O crime em foco, não se trata de delito habitual, podendo já estar consumado com a prática de um único ato, desde que essa conduta cause dano emocional descrito no tipo penal. Contudo, é comum ele ser praticado de forma gradativa e reiterada, no âmbito da relação afetiva, o que se inicia como um “cuidado”, depois evolui para situações de “ciúmes” e ao final descamba para um completo “controle”.  

Já em relação à tentativa, embora admissível, é de muito difícil verificação na prática, diante da estrutura do delito, eis que o início da execução já configura a consumação, é o que acontece com atos de humilhação e manipulação. 

Como provar a violência psicológica?

Assevera-se, por último, que, assim como acontece com outros crimes que envolvem a vida privada das relações domésticas sendo uma das partes vulnerável, em relação à validade da prova produzida pela vítima, tem um peso diferenciado. Deve ser valorada de forma contextualizada, mas ainda assim, é recebida com uma força considerável. É o que acontece nos crimes contra a dignidade sexual, quando não há testemunhas.
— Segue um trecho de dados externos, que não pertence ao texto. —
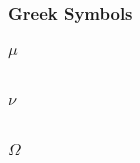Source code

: \subsubsection{\textbf{Greek Symbols}}


\subsubsection{$ \mu $}

\begin{tabular}{l l l l}
\end{tabular}

\subsubsection{$ \nu $}

\begin{tabular}{l l l l}
\end{tabular}


\subsubsection{$ \Omega $}

\begin{tabular}{l l l l}
\end{tabular}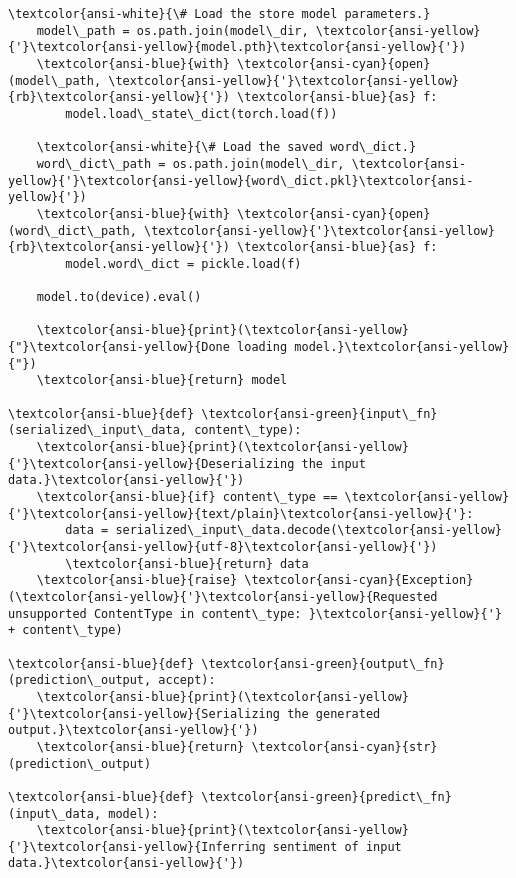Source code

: \documentclass[11pt]{article}
\begin{document}
\begin{Verbatim}[commandchars=\\\{\}]
    \textcolor{ansi-white}{\# Load the store model parameters.}
    model\_path = os.path.join(model\_dir, \textcolor{ansi-yellow}{'}\textcolor{ansi-yellow}{model.pth}\textcolor{ansi-yellow}{'})
    \textcolor{ansi-blue}{with} \textcolor{ansi-cyan}{open}(model\_path, \textcolor{ansi-yellow}{'}\textcolor{ansi-yellow}{rb}\textcolor{ansi-yellow}{'}) \textcolor{ansi-blue}{as} f:
        model.load\_state\_dict(torch.load(f))

    \textcolor{ansi-white}{\# Load the saved word\_dict.}
    word\_dict\_path = os.path.join(model\_dir, \textcolor{ansi-yellow}{'}\textcolor{ansi-yellow}{word\_dict.pkl}\textcolor{ansi-yellow}{'})
    \textcolor{ansi-blue}{with} \textcolor{ansi-cyan}{open}(word\_dict\_path, \textcolor{ansi-yellow}{'}\textcolor{ansi-yellow}{rb}\textcolor{ansi-yellow}{'}) \textcolor{ansi-blue}{as} f:
        model.word\_dict = pickle.load(f)

    model.to(device).eval()

    \textcolor{ansi-blue}{print}(\textcolor{ansi-yellow}{"}\textcolor{ansi-yellow}{Done loading model.}\textcolor{ansi-yellow}{"})
    \textcolor{ansi-blue}{return} model

\textcolor{ansi-blue}{def} \textcolor{ansi-green}{input\_fn}(serialized\_input\_data, content\_type):
    \textcolor{ansi-blue}{print}(\textcolor{ansi-yellow}{'}\textcolor{ansi-yellow}{Deserializing the input data.}\textcolor{ansi-yellow}{'})
    \textcolor{ansi-blue}{if} content\_type == \textcolor{ansi-yellow}{'}\textcolor{ansi-yellow}{text/plain}\textcolor{ansi-yellow}{'}:
        data = serialized\_input\_data.decode(\textcolor{ansi-yellow}{'}\textcolor{ansi-yellow}{utf-8}\textcolor{ansi-yellow}{'})
        \textcolor{ansi-blue}{return} data
    \textcolor{ansi-blue}{raise} \textcolor{ansi-cyan}{Exception}(\textcolor{ansi-yellow}{'}\textcolor{ansi-yellow}{Requested unsupported ContentType in content\_type: }\textcolor{ansi-yellow}{'} + content\_type)

\textcolor{ansi-blue}{def} \textcolor{ansi-green}{output\_fn}(prediction\_output, accept):
    \textcolor{ansi-blue}{print}(\textcolor{ansi-yellow}{'}\textcolor{ansi-yellow}{Serializing the generated output.}\textcolor{ansi-yellow}{'})
    \textcolor{ansi-blue}{return} \textcolor{ansi-cyan}{str}(prediction\_output)

\textcolor{ansi-blue}{def} \textcolor{ansi-green}{predict\_fn}(input\_data, model):
    \textcolor{ansi-blue}{print}(\textcolor{ansi-yellow}{'}\textcolor{ansi-yellow}{Inferring sentiment of input data.}\textcolor{ansi-yellow}{'})


\end{Verbatim}
\end{document}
Nesses casos, a palavra da vítima tem uma força destacada que deve ser somada a outros elementos de provas trazidos à persecução penal. 

No mais, cumpre render homenagens às recentes alterações legislativas na Lei Maria da Penha promovidas pela Lei 14.188/21, uma vez que, mesmo não sendo um diploma legal perfeito, conferiu um pouco mais de proteção à mulher vítima de violência e incrementou medidas assertivas. Nesse sentido andou bem o legislador merecendo aplausos. Por outro lado, a abertura do tipo penal para gerar questionamentos em especial no que toca ao princípio da legalidade e superposição de normas penais. 

Mas reforça-se que a iniciativa é importante e deve ser bem recebida. Que isso nos sinaliza na direção da busca de uma sociedade menos desigual e mais atenta às questões de violência envolvendo as mulheres, pauta imprescindível para a nossa realidade social.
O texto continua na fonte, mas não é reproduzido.